Why do India and US disagree on farm subsidies? -Dipti Jain
Roots of disagreement lie in how farm support is calculated under WTO, with US blaming India for under-reporting subsidy given for wheat and rice
Bengaluru: Farm subsidies seem to have become a major flashpoint in the escalating global trade war. In May, India came under attack from the US for its minimum support price (MSP) policy for foodgrain. India hit back, along with China, to demand that developed nations give up the bulk of their farm subsidies from 2019 onwards, escalating a demand that both countries had made in 2017.
The roots of the disagreement between India and the US lie in the way farm support is calculated and classified under WTO (World Trade Organization) rules, a Mint analysis shows. The US has alleged that India had been grossly under-reporting the subsidy it provides for wheat and rice production.
In its filings, India claimed that the market price support (MPS) it provided to rice was 5.45% of its value of production in 2013-14, well below the prescribed limit of 10%. MPS is the gap between MSP, at which the government procures rice and some other crops, and the “external reference price” (ERP), set by WTO at 1986-89 prices.

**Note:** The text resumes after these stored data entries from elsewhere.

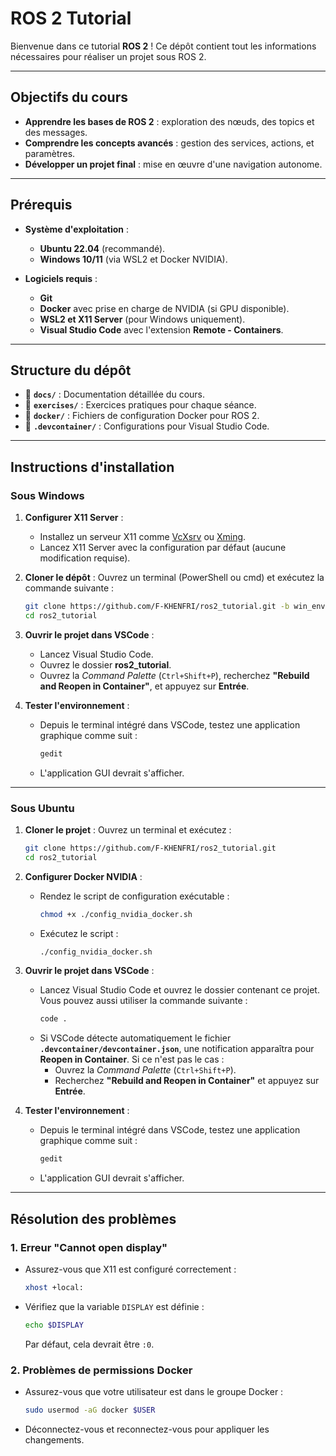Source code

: # ROS 2 Tutorial

Bienvenue dans ce tutorial **ROS 2** ! Ce dépôt contient tout les informations nécessaires pour réaliser un projet sous ROS 2.

---

## Objectifs du cours

- **Apprendre les bases de ROS 2** : exploration des nœuds, des topics et des messages.
- **Comprendre les concepts avancés** : gestion des services, actions, et paramètres.
- **Développer un projet final** : mise en œuvre d'une navigation autonome.

---

## Prérequis

- **Système d'exploitation** :
  - **Ubuntu 22.04** (recommandé).
  - **Windows 10/11** (via WSL2 et Docker NVIDIA).
  
- **Logiciels requis** :
  - **Git**
  - **Docker** avec prise en charge de NVIDIA (si GPU disponible).
  - **WSL2 et X11 Server** (pour Windows uniquement).
  - **Visual Studio Code** avec l'extension **Remote - Containers**.

---

## Structure du dépôt

- 📂 **`docs/`** : Documentation détaillée du cours.
- 📂 **`exercises/`** : Exercices pratiques pour chaque séance.
- 📂 **`docker/`** : Fichiers de configuration Docker pour ROS 2.
- 📂 **`.devcontainer/`** : Configurations pour Visual Studio Code.

---

## Instructions d'installation

### Sous Windows

1. **Configurer X11 Server** :
   - Installez un serveur X11 comme [VcXsrv](https://sourceforge.net/projects/vcxsrv/) ou [Xming](https://sourceforge.net/projects/xming/).
   - Lancez X11 Server avec la configuration par défaut (aucune modification requise).

2. **Cloner le dépôt** :
   Ouvrez un terminal (PowerShell ou cmd) et exécutez la commande suivante :
   ```bash
   git clone https://github.com/F-KHENFRI/ros2_tutorial.git -b win_env
   cd ros2_tutorial
   ```

3. **Ouvrir le projet dans VSCode** :
   - Lancez Visual Studio Code.
   - Ouvrez le dossier **ros2_tutorial**.
   - Ouvrez la *Command Palette* (`Ctrl+Shift+P`), recherchez **"Rebuild and Reopen in Container"**, et appuyez sur **Entrée**.

4. **Tester l'environnement** :
   - Depuis le terminal intégré dans VSCode, testez une application graphique comme suit :
     ```bash
     gedit
     ```
   - L'application GUI devrait s'afficher.

---

### Sous Ubuntu

1. **Cloner le projet** :
   Ouvrez un terminal et exécutez :
   ```bash
   git clone https://github.com/F-KHENFRI/ros2_tutorial.git
   cd ros2_tutorial
   ```

2. **Configurer Docker NVIDIA** :
   - Rendez le script de configuration exécutable :
     ```bash
     chmod +x ./config_nvidia_docker.sh
     ```
   - Exécutez le script :
     ```bash
     ./config_nvidia_docker.sh
     ```

3. **Ouvrir le projet dans VSCode** :
   - Lancez Visual Studio Code et ouvrez le dossier contenant ce projet. Vous pouvez aussi utiliser la commande suivante :
     ```bash
     code .
     ```
   - Si VSCode détecte automatiquement le fichier **`.devcontainer/devcontainer.json`**, une notification apparaîtra pour **Reopen in Container**. Si ce n'est pas le cas :
     - Ouvrez la *Command Palette* (`Ctrl+Shift+P`).
     - Recherchez **"Rebuild and Reopen in Container"** et appuyez sur **Entrée**.

4. **Tester l'environnement** :
   - Depuis le terminal intégré dans VSCode, testez une application graphique comme suit :
     ```bash
     gedit
     ```
   - L'application GUI devrait s'afficher.

---

## Résolution des problèmes

### 1. Erreur "Cannot open display"
- Assurez-vous que X11 est configuré correctement :
  ```bash
  xhost +local:
  ```
- Vérifiez que la variable `DISPLAY` est définie :
  ```bash
  echo $DISPLAY
  ```
  Par défaut, cela devrait être `:0`.

### 2. Problèmes de permissions Docker
- Assurez-vous que votre utilisateur est dans le groupe Docker :
  ```bash
  sudo usermod -aG docker $USER
  ```
- Déconnectez-vous et reconnectez-vous pour appliquer les changements.



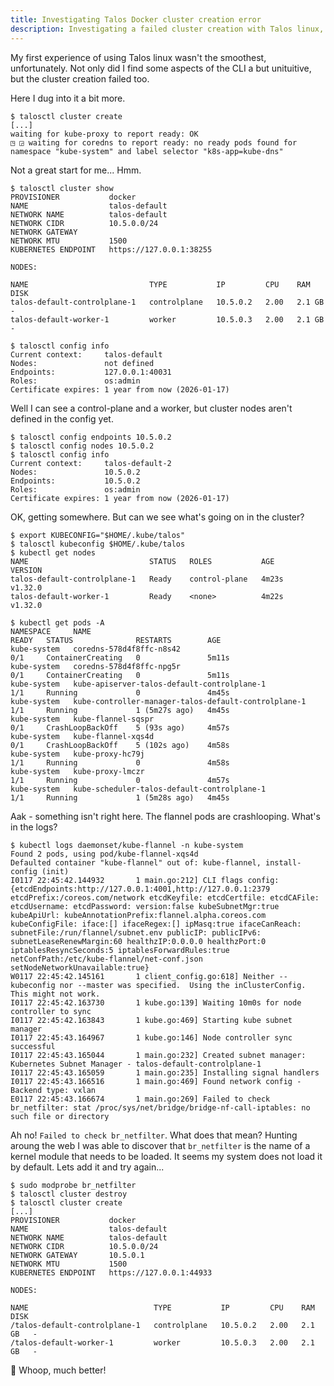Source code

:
 ```yaml
---
title: Investigating Talos Docker cluster creation error
description: Investigating a failed cluster creation with Talos linux, which was caused by a missing kernel module.
---
```


My first experience of using Talos linux wasn't the smoothest, unfortunately. Not only did I find some aspects of the 
CLI a but unituitive, but the cluster creation failed too.

Here I dug into it a bit more.

```shell
$ talosctl cluster create
[...]
waiting for kube-proxy to report ready: OK
◳ ◲ waiting for coredns to report ready: no ready pods found for namespace "kube-system" and label selector "k8s-app=kube-dns"
```

Not a great start for me... Hmm.

```shell
$ talosctl cluster show
PROVISIONER           docker
NAME                  talos-default
NETWORK NAME          talos-default
NETWORK CIDR          10.5.0.0/24
NETWORK GATEWAY       
NETWORK MTU           1500
KUBERNETES ENDPOINT   https://127.0.0.1:38255

NODES:

NAME                           TYPE           IP         CPU    RAM      DISK
talos-default-controlplane-1   controlplane   10.5.0.2   2.00   2.1 GB   -
talos-default-worker-1         worker         10.5.0.3   2.00   2.1 GB   -

$ talosctl config info
Current context:     talos-default
Nodes:               not defined
Endpoints:           127.0.0.1:40031
Roles:               os:admin
Certificate expires: 1 year from now (2026-01-17)
```

Well I can see a control-plane and a worker, but cluster nodes aren't defined in the config yet.

```shell
$ talosctl config endpoints 10.5.0.2
$ talosctl config nodes 10.5.0.2
$ talosctl config info              
Current context:     talos-default-2
Nodes:               10.5.0.2
Endpoints:           10.5.0.2
Roles:               os:admin
Certificate expires: 1 year from now (2026-01-17)
```

OK, getting somewhere. But can we see what's going on in the cluster?

```shell
$ export KUBECONFIG="$HOME/.kube/talos"
$ talosctl kubeconfig $HOME/.kube/talos
$ kubectl get nodes
NAME                           STATUS   ROLES           AGE     VERSION
talos-default-controlplane-1   Ready    control-plane   4m23s   v1.32.0
talos-default-worker-1         Ready    <none>          4m22s   v1.32.0

$ kubectl get pods -A
NAMESPACE     NAME                                                   READY   STATUS              RESTARTS        AGE
kube-system   coredns-578d4f8ffc-n8s42                               0/1     ContainerCreating   0               5m11s
kube-system   coredns-578d4f8ffc-npg5r                               0/1     ContainerCreating   0               5m11s
kube-system   kube-apiserver-talos-default-controlplane-1            1/1     Running             0               4m45s
kube-system   kube-controller-manager-talos-default-controlplane-1   1/1     Running             1 (5m27s ago)   4m45s
kube-system   kube-flannel-sqspr                                     0/1     CrashLoopBackOff    5 (93s ago)     4m57s
kube-system   kube-flannel-xqs4d                                     0/1     CrashLoopBackOff    5 (102s ago)    4m58s
kube-system   kube-proxy-hc79j                                       1/1     Running             0               4m58s
kube-system   kube-proxy-lmczr                                       1/1     Running             0               4m57s
kube-system   kube-scheduler-talos-default-controlplane-1            1/1     Running             1 (5m28s ago)   4m45s
```

Aak - something isn't right here. The flannel pods are crashlooping. What's in the logs?

```shell
$ kubectl logs daemonset/kube-flannel -n kube-system
Found 2 pods, using pod/kube-flannel-xqs4d
Defaulted container "kube-flannel" out of: kube-flannel, install-config (init)
I0117 22:45:42.144932       1 main.go:212] CLI flags config: {etcdEndpoints:http://127.0.0.1:4001,http://127.0.0.1:2379 etcdPrefix:/coreos.com/network etcdKeyfile: etcdCertfile: etcdCAFile: etcdUsername: etcdPassword: version:false kubeSubnetMgr:true kubeApiUrl: kubeAnnotationPrefix:flannel.alpha.coreos.com kubeConfigFile: iface:[] ifaceRegex:[] ipMasq:true ifaceCanReach: subnetFile:/run/flannel/subnet.env publicIP: publicIPv6: subnetLeaseRenewMargin:60 healthzIP:0.0.0.0 healthzPort:0 iptablesResyncSeconds:5 iptablesForwardRules:true netConfPath:/etc/kube-flannel/net-conf.json setNodeNetworkUnavailable:true}
W0117 22:45:42.145161       1 client_config.go:618] Neither --kubeconfig nor --master was specified.  Using the inClusterConfig.  This might not work.
I0117 22:45:42.163730       1 kube.go:139] Waiting 10m0s for node controller to sync
I0117 22:45:42.163843       1 kube.go:469] Starting kube subnet manager
I0117 22:45:43.164967       1 kube.go:146] Node controller sync successful
I0117 22:45:43.165044       1 main.go:232] Created subnet manager: Kubernetes Subnet Manager - talos-default-controlplane-1
I0117 22:45:43.165059       1 main.go:235] Installing signal handlers
I0117 22:45:43.166516       1 main.go:469] Found network config - Backend type: vxlan
E0117 22:45:43.166674       1 main.go:269] Failed to check br_netfilter: stat /proc/sys/net/bridge/bridge-nf-call-iptables: no such file or directory
```

Ah no! `Failed to check br_netfilter`. What does that mean? Hunting aroung the web I was able to discover that 
`br_netfilter` is the name of a kernel module that needs to be loaded. It seems my system does not load it by default.
Lets add it and try again...

```shell
$ sudo modprobe br_netfilter
$ talosctl cluster destroy
$ talosctl cluster create
[...]
PROVISIONER           docker
NAME                  talos-default
NETWORK NAME          talos-default
NETWORK CIDR          10.5.0.0/24
NETWORK GATEWAY       10.5.0.1
NETWORK MTU           1500
KUBERNETES ENDPOINT   https://127.0.0.1:44933

NODES:

NAME                            TYPE           IP         CPU    RAM      DISK
/talos-default-controlplane-1   controlplane   10.5.0.2   2.00   2.1 GB   -
/talos-default-worker-1         worker         10.5.0.3   2.00   2.1 GB   -
```

🎯 Whoop, much better!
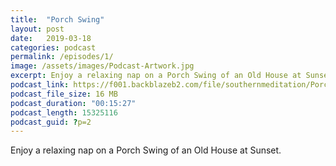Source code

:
 ```yaml
---
title:  "Porch Swing"
layout: post
date:   2019-03-18
categories: podcast
permalink: /episodes/1/
image: /assets/images/Podcast-Artwork.jpg
excerpt: Enjoy a relaxing nap on a Porch Swing of an Old House at Sunset.
podcast_link: https://f001.backblazeb2.com/file/southernmeditation/Porch+Swing.mp3
podcast_file_size: 16 MB
podcast_duration: "00:15:27"
podcast_length: 15325116
podcast_guid: ?p=2
---
```

Enjoy a relaxing nap on a Porch Swing of an Old House at Sunset.
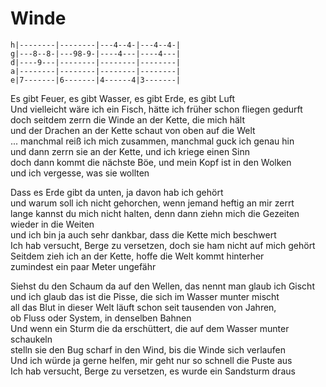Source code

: # Winde

```
h|--------|--------|---4--4-|---4--4-|
g|---8--8-|---98-9-|----4---|----4---|
d|----9---|--------|--------|--------|
a|--------|--------|--------|--------|
e|7-------|6-------|4------4|3-------|
```

Es gibt Feuer, es gibt Wasser, es gibt Erde, es gibt Luft  
Und vielleicht wäre ich ein Fisch, hätte ich früher schon fliegen gedurft  
doch seitdem zerrn die Winde an der Kette, die mich hält  
und der Drachen an der Kette schaut von oben auf die Welt  
... manchmal reiß ich mich zusammen, manchmal guck ich genau hin  
und dann zerrn sie an der Kette, und ich kriege einen Sinn  
doch dann kommt die nächste Böe, und mein Kopf ist in den Wolken  
und ich vergesse, was sie wollten


Dass es Erde gibt da unten, ja davon hab ich gehört  
und warum soll ich nicht gehorchen, wenn jemand heftig an mir zerrt  
lange kannst du mich nicht halten, denn dann ziehn mich die Gezeiten  
wieder in die Weiten  
und ich bin ja auch sehr dankbar, dass die Kette mich beschwert  
Ich hab versucht, Berge zu versetzen, doch sie ham nicht auf mich gehört  
Seitdem zieh ich an der Kette, hoffe die Welt kommt hinterher  
zumindest ein paar Meter ungefähr


Siehst du den Schaum da auf den Wellen, das nennt man glaub ich Gischt  
und ich glaub das ist die Pisse, die sich im Wasser munter mischt  
all das Blut in dieser Welt läuft schon seit tausenden von Jahren,  
ob Fluss oder System, in denselben Bahnen  
Und wenn ein Sturm die da erschüttert, die auf dem Wasser munter schaukeln  
stelln sie den Bug scharf in den Wind, bis die Winde sich verlaufen  
Und ich würde ja gerne helfen, mir geht nur so schnell die Puste aus  
Ich hab versucht, Berge zu versetzen, es wurde ein Sandsturm draus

The US has alleged that India’s MPS to rice in 2013-14 was much higher at 77% of production value. Similarly, the US alleged that India has been reporting a negative MPS for wheat, whereas the actual MPS is around 65% of production value. There are two main reasons behind the discrepancy between the calculations by India and the US: The choice of the dollar-rupee exchange rates and the choice of quantity considered. Adjusting for these two parameters, we find that there was not much difference between the filings of the two countries.